African fintech startup Zoona secures $15 million investment, focuses on major growth over the next 4 years
One of Africa’s regional fintech startups, Zoona, announced that it has raised US$15 million in a new round of funding.
Zoona, which was founded in 2009 operates a network independent mobile money platform which facilitates various mobile transactions that include money transfers and electronic payments.
Its platform has a value proposition that’s similar to what Zimbabwean service Getcash (formerly Nettcash) also provides – a wallet with cross-network money transfer capabilities as well as the option to make payments and purchases.
Zoona now provides these services to more than 1,5 million subscribers in Zambia (it’s stronghold) and Malawi. So far it has processed over $1 billion in these two countries, a number that has been supported by 1,500 agents.
The new injection of capital is expected to help Zoona as it scales up its operations. The fintech company is eyeing a presence in 10 markets across Africa by 2020 with 30 million active consumers.
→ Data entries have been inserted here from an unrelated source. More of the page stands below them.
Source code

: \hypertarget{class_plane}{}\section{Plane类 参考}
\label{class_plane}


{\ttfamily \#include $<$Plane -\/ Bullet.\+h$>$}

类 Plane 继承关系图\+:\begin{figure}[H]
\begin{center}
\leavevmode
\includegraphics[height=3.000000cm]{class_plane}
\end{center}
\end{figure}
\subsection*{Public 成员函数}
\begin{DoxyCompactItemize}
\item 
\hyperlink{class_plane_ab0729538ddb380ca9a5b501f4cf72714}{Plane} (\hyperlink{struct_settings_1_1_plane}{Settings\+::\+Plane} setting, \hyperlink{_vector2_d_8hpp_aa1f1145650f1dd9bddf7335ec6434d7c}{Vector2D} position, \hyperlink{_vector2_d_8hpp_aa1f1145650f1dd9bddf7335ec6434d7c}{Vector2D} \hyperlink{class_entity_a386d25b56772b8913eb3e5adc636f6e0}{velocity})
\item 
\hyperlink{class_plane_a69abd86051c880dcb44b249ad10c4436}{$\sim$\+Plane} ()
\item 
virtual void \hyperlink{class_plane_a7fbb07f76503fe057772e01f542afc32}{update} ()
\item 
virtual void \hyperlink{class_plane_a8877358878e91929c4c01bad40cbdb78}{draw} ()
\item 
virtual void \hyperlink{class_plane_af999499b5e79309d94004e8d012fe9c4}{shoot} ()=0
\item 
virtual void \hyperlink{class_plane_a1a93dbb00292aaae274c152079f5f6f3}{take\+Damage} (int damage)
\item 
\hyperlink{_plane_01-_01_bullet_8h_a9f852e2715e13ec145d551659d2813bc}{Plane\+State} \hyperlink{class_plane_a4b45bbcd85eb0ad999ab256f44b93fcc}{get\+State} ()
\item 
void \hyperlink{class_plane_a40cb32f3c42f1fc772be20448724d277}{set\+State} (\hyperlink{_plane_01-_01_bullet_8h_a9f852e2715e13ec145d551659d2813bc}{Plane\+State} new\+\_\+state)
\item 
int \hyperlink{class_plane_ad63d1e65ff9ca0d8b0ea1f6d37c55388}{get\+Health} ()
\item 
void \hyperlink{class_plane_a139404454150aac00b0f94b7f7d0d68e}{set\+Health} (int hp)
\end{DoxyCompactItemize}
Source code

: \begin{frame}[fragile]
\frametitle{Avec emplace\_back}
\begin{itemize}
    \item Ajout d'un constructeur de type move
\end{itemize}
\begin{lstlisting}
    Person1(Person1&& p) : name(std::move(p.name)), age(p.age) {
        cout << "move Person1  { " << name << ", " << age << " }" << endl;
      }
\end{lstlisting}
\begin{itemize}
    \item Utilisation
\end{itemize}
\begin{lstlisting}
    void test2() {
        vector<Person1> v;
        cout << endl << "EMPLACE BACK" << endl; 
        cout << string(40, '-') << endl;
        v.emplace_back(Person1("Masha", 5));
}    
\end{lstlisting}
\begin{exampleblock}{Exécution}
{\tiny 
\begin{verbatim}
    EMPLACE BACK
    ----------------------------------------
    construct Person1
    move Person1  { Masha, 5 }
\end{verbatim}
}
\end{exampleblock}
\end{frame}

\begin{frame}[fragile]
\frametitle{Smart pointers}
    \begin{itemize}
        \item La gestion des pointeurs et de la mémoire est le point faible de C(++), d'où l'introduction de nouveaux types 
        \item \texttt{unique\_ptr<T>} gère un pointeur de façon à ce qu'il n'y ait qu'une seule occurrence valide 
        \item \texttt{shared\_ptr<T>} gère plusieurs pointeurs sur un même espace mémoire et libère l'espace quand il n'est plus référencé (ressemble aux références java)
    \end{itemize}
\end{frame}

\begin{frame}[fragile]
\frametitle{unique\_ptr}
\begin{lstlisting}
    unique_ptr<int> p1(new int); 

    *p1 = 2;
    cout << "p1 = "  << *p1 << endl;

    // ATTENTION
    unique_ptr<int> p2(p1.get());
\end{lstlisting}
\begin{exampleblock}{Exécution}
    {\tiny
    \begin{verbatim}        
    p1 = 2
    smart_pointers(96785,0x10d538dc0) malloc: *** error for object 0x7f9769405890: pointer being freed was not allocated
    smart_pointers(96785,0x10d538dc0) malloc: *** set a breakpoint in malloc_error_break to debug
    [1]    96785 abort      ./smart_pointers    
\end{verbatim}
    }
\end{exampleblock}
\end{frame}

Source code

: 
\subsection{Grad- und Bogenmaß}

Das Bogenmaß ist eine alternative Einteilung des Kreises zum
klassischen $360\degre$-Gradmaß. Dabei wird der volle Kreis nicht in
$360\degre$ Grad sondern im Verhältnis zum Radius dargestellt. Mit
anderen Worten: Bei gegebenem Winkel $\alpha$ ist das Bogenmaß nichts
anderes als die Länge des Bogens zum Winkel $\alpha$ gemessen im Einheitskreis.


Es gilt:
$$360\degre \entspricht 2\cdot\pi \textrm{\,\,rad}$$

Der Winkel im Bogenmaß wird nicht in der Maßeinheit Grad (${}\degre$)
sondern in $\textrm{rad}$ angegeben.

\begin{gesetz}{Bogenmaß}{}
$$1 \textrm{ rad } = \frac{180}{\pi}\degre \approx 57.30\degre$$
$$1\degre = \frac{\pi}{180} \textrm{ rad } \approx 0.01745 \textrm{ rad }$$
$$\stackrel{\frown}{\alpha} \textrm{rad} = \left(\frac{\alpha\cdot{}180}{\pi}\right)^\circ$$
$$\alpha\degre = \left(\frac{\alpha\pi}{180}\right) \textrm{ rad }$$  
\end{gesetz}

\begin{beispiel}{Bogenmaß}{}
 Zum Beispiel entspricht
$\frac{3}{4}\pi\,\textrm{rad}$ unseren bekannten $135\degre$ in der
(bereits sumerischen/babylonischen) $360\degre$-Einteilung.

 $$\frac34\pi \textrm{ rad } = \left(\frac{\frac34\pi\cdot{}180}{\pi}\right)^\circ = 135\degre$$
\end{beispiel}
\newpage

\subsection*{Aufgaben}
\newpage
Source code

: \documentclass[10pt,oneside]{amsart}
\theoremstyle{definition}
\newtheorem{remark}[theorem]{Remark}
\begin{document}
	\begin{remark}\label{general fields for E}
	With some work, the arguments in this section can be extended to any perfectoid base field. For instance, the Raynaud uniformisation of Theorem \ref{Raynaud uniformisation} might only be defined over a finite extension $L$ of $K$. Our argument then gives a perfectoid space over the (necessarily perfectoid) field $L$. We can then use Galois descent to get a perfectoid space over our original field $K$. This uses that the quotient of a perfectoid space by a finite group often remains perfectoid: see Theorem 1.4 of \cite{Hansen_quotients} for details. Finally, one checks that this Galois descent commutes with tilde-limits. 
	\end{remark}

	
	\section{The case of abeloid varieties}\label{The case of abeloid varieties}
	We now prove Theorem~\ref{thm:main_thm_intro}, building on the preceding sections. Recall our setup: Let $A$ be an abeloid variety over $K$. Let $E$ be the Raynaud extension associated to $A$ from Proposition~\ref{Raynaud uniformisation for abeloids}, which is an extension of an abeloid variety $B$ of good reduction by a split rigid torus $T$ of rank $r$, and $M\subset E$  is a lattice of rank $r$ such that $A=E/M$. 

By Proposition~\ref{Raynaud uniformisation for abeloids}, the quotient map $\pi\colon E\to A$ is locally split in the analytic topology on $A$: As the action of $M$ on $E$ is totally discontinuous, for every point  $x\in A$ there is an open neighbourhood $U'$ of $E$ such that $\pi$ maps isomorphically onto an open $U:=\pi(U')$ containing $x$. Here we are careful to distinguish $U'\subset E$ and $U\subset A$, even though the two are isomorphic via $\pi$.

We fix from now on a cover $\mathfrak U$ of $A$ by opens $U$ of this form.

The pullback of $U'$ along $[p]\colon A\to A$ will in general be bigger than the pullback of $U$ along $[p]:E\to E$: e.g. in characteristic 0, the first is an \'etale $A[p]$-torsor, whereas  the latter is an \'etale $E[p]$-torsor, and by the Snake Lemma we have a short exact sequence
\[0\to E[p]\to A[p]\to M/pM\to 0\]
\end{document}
With a proven test case and a growing market that is demonstrated by the need for services facilitating financial inclusion, Zoona has created a strong case for investment. In 2012 it raised $5 million which included the $4 million raised in its Series A funding round.
The latest funding round which was led by the World Bank Group’s International Finance Corporation (IFC) also roped in some of the same faces that contributed to its first capital raise.
Some of the entities that invested in Zoona in 2013 that joined IFC were Accion (a global non-profit focused on financial inclusion), Omidyar Network (the philanthropic investment firm founded by eBay founder Pierre Omidyar), and Lundin Foundation.
Patrick Pichette, former Chief Financial Officer at Google and an advisor to Zoona has also invested in the startup.
All this money is being put into Zoona for a reason, though. The focus seems to be to provide Zoona with enough steam to replicate this model in other markets as soon as possible.
This would translate to a greater subscriber number and ultimately raise transaction volumes, a plan that is urgent for a network independent service which doesn’t have a pool of existing mobile network subscribers to tap into.